Here's the best of the lot. The United States Library of Congress has posted full images of some very rare and very old American true crime broadsides online. If you’re reading this blog, then you’re gonna love these things.
A broadside is a small sheet of newspaper on which is printed a single, usually very brief, article. For many years, especially in the 1700s and 1800s, they were a common way that true crime cases were reported to the general public. It’s easy to find broadsides from Britain, but American broadsides are more rare.
The new online collection is called “An American Time Capsule: Three Centuries of Broadsides and Other Printed Ephemera.” It includes crime broadsides that I’ve read about but have never seen. I’m sure the broadsides selected for this internet exhibit were the most requested ones.

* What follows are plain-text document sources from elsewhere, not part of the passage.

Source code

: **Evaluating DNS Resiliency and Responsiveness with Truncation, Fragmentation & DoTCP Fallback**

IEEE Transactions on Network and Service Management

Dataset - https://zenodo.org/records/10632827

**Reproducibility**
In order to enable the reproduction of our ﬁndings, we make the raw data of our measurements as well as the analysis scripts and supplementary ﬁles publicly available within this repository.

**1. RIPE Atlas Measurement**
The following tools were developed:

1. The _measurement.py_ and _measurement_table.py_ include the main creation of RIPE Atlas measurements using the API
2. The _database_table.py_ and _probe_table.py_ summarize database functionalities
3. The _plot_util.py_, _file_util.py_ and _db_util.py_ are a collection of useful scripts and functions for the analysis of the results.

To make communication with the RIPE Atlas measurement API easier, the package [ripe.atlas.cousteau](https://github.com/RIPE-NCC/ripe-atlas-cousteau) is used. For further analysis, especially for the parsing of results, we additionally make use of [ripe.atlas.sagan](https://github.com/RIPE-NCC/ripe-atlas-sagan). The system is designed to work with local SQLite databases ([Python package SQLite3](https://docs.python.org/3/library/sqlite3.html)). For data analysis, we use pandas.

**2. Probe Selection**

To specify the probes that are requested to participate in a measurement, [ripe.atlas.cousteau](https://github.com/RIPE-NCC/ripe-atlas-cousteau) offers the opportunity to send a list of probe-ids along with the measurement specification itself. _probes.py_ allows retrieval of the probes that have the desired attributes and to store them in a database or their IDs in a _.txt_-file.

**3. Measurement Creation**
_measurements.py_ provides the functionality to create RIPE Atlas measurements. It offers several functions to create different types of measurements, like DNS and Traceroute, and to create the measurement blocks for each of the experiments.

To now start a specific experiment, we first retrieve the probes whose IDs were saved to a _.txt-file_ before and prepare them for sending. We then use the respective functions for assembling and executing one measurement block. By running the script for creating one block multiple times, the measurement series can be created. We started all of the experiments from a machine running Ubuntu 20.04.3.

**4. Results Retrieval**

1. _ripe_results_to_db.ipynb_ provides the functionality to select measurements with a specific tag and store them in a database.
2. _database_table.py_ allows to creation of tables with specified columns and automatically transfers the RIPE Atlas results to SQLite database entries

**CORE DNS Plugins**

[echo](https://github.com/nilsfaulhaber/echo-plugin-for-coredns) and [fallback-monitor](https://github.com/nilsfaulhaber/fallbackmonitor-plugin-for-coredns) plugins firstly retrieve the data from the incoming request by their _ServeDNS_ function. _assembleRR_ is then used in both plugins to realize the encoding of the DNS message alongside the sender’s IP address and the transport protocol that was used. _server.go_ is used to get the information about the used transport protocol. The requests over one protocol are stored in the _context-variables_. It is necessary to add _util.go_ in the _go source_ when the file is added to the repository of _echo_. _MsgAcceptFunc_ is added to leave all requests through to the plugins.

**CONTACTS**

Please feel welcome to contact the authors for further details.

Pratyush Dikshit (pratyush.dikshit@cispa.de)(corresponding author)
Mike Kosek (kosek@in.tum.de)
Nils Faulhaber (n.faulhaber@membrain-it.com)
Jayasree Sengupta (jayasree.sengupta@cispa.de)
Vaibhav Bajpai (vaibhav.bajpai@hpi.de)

Here is a report of what I found in the vein of murder. For the Lizzie Borden folks, this broadside is a special treat : The Murder at Fall River, by Alexander B. Beard -- the author was obsessed with the Lizzie Borden case, and soon after the trial was finished, he published this broadside, which contains a one-page poem about the Borden murders. And a huge illustration of the author, of course.
Here is the first stanza of his ditty:
The crimes we read of every day
Cause many hearts to shiver;
But few surpass in magnitude
The murder at Fall River.
And that gives you a big dose of the man’s talent. (I noticed that the undated broadside was incorrectly labeled by a dingbat librarian as being written in 1800. (The murders were in 1892).)
And another Borden-related broadside: Execution. The life, trial, and behaviour of that unfortunate young woman, Mary Johnson, 22 years of age, who was executed at Gloucester on Saturday last, 1831 for the murder of her master and mistress, John and Anna Robinson This is the astonishing story of a servant girl who was executed for a crime she apparently did not commit and who almost survived her hanging. Read the broadside and decide for yourself. It is often referred to in any in-depth analysis of Massachusetts history of the death penalty i.e. during Lizzie Borden’s case, because the innocent Mary Johnson was the last woman found guilty of murder in Massachusetts before Lizzie went on trial more than sixty years later.
Here are some other classic American crimes in broadside form. Enjoy!
Love it! I would love to pick your brain about your research methods sometime; you find the best stuff. In addition to working in a bookstore, I'm also getting my MLS and LOVE to do research.
Kath
P.S. - The new Erik Larson...is okay. I really need to read it again to see how I really feel. Had to read Devil in the White City twice as well before I began to appreciate it.